◆ **ACTIVITY**
As you reproduce every line below, keep it exactly as written and leave out the images.

[RECORDS PROVIDED Boundary: Start]

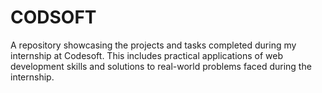 # CODSOFT
A repository showcasing the projects and tasks completed during my internship at Codesoft. This includes practical applications of web development skills and solutions to real-world problems faced during the internship.
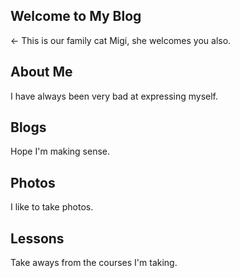 ## Welcome to My Blog
&larr; This is our family cat Migi, she welcomes you also. 

## About Me
I have always been very bad at expressing myself. 

## Blogs
Hope I'm making sense. 

## Photos
I like to take photos. 

## Lessons
Take aways from the courses I'm taking. 
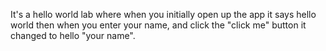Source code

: It's a hello world lab where when you initially open up the app it says hello world then when you enter your name, and click the "click me" button it changed to hello "your name".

[RECORDS PROVIDED Boundary: End]

◆ **ANSWER TO THE PROBLEM**
 # CODSOFT
A repository showcasing the projects and tasks completed during my internship at Codesoft. This includes practical applications of web development skills and solutions to real-world problems faced during the internship.
 ## Welcome to My Blog
&larr; This is our family cat Migi, she welcomes you also. 

## About Me
I have always been very bad at expressing myself. 

## Blogs
Hope I'm making sense. 

## Photos
I like to take photos. 

## Lessons
Take aways from the courses I'm taking. 
Source code

: It's a hello world lab where when you initially open up the app it says hello world then when you enter your name, and click the "click me" button it changed to hello "your name".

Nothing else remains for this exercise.